Two district court judges have thrown out separate lawsuits -- termed SLAPP suits designed to stifle free speech -- against Anna Weiland, Kim McBride and their neighbors Ann and Ron Heck that were filed by a Fremont County quarry operator.
On Feb. 24, the Independent detailed the lawsuits, filed by the owners and operators of the Red Canyon Quarry. The families supplies road base to the Pikes Peak region's five military bases, including Fort Carson, the Air Force Academy and Peterson Air Force base.
The quarry, 17 miles south of Colorado Springs off Highway 115, stands accused of encroaching on threatened Mexican Spotted Owl habitat.
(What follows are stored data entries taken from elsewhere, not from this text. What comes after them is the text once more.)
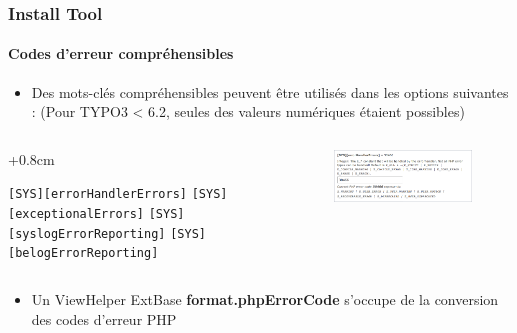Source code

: 
\begin{frame}[fragile]
	\frametitle{Install Tool}
	\framesubtitle{Codes d'erreur compréhensibles}

	\begin{itemize}
		\item Des mots-clés compréhensibles peuvent être utilisés dans les options suivantes :\newline
			(Pour TYPO3 < 6.2, seules des valeurs numériques étaient possibles)
	\end{itemize}

	\begin{columns}[T]
		\begin{column}{.4\textwidth}
			\advance\leftskip+0.8cm

			\smaller
				\texttt{[SYS][errorHandlerErrors]}\newline
				\texttt{[SYS][exceptionalErrors]}\newline
				\texttt{[SYS][syslogErrorReporting]}\newline
				\texttt{[SYS][belogErrorReporting]}\newline
			\normalsize

		\end{column}
		\begin{column}{.6\textwidth}

			\begin{figure}\vspace*{-0.4cm}
				\includegraphics[width=0.9\linewidth]{Images/InstallTool/HumanFriendlyErrorCodes.png}
			\end{figure}

		\end{column}
	\end{columns}

	\vspace{0.2cm}

	\begin{itemize}
		\item Un ViewHelper ExtBase \textbf{format.phpErrorCode} s'occupe de la conversion des codes d'erreur PHP
	\end{itemize}

\end{frame}

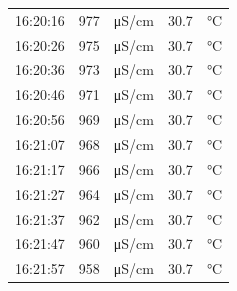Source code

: \documentclass[11pt]{article}
\begin{document}
\begin{enumerate}
\begin{center}
\begin{tabular}{rrlrl}
16:20:16 & 977 & μS/cm & 30.7 & °C\\
16:20:26 & 975 & μS/cm & 30.7 & °C\\
16:20:36 & 973 & μS/cm & 30.7 & °C\\
16:20:46 & 971 & μS/cm & 30.7 & °C\\
16:20:56 & 969 & μS/cm & 30.7 & °C\\
16:21:07 & 968 & μS/cm & 30.7 & °C\\
16:21:17 & 966 & μS/cm & 30.7 & °C\\
16:21:27 & 964 & μS/cm & 30.7 & °C\\
16:21:37 & 962 & μS/cm & 30.7 & °C\\
16:21:47 & 960 & μS/cm & 30.7 & °C\\
16:21:57 & 958 & μS/cm & 30.7 & °C\\
\end{tabular}
\end{center}


\end{enumerate}
\end{document}
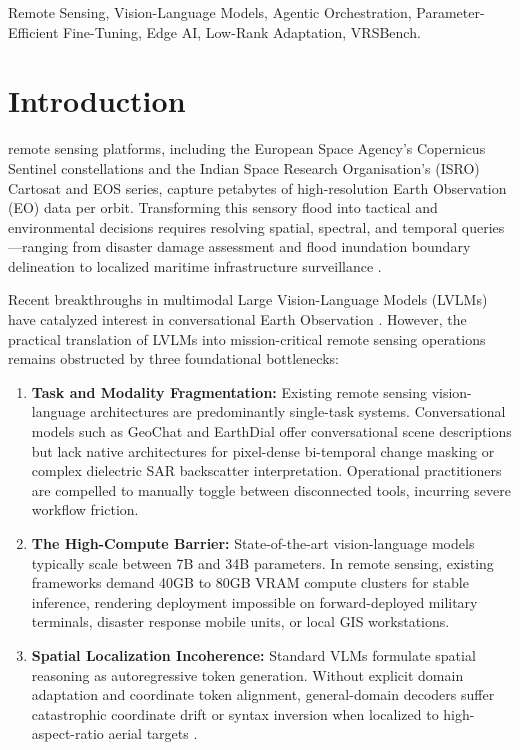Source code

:\documentclass[lettersize,journal]{IEEEtran}
\begin{document}
\begin{IEEEkeywords}
Remote Sensing, Vision-Language Models, Agentic Orchestration, Parameter-Efficient Fine-Tuning, Edge AI, Low-Rank Adaptation, VRSBench.
\end{IEEEkeywords}

\section{Introduction}
 remote sensing platforms, including the European Space Agency's Copernicus Sentinel constellations and the Indian Space Research Organisation's (ISRO) Cartosat and EOS series, capture petabytes of high-resolution Earth Observation (EO) data per orbit. Transforming this sensory flood into tactical and environmental decisions requires resolving spatial, spectral, and temporal queries---ranging from disaster damage assessment and flood inundation boundary delineation to localized maritime infrastructure surveillance \cite{xiang2024vrsbench, kuckreja2024geochat}.

Recent breakthroughs in multimodal Large Vision-Language Models (LVLMs) \cite{qwen2025qwen2vl, liu2023llava} have catalyzed interest in conversational Earth Observation \cite{soni2024earthdial, zhan2024skyeyegpt}. However, the practical translation of LVLMs into mission-critical remote sensing operations remains obstructed by three foundational bottlenecks:
\begin{enumerate}
    \item \textbf{Task and Modality Fragmentation:} Existing remote sensing vision-language architectures are predominantly single-task systems. Conversational models such as GeoChat \cite{kuckreja2024geochat} and EarthDial \cite{soni2024earthdial} offer conversational scene descriptions but lack native architectures for pixel-dense bi-temporal change masking or complex dielectric SAR backscatter interpretation. Operational practitioners are compelled to manually toggle between disconnected tools, incurring severe workflow friction.
    \item \textbf{The High-Compute Barrier:} State-of-the-art vision-language models typically scale between 7B and 34B parameters. In remote sensing, existing frameworks demand 40GB to 80GB VRAM compute clusters for stable inference, rendering deployment impossible on forward-deployed military terminals, disaster response mobile units, or local GIS workstations.
    \item \textbf{Spatial Localization Incoherence:} Standard VLMs formulate spatial reasoning as autoregressive token generation. Without explicit domain adaptation and coordinate token alignment, general-domain decoders suffer catastrophic coordinate drift or syntax inversion when localized to high-aspect-ratio aerial targets \cite{xiang2024vrsbench, liu2023groundingdino}.
\end{enumerate}
\end{document}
Last year the quarry's operators filed separate lawsuits against the Hecks, and Weiland and McBride, who live downstream from Red Mountain Quarry and had complained to government agencies that the operation was operating illegally before and after the approved times of operation and that it was negatively impacting their properties. The quarry claimed that the Heck's, and Weiland and McBride's complaints were a "sham" and interfering with their business opertions.
On July 13, Fremont County District Court Judge Julie Marshall dismissed all but one of the complaints against Weiland and McBride, citing their First Amendment rights to seek redress by filing complaints with the government agencies that have regulatory power over the quarry. The judge did not offer a ruling on a separate issue in which Weiland and McBride have been accused of interfering with the quarry's operations.
Also in July, another Fremont County District Judge John Anderson dismissed a lawsuit that had been filed against the Hecks.
Now, Weiland and McBride, who have spent more than $20,000 in legal fees defending themselves over the past year, are considering SLAPPing back with a lawsuit against the quarry in an effort to recover their financial losses and set a legal precedent.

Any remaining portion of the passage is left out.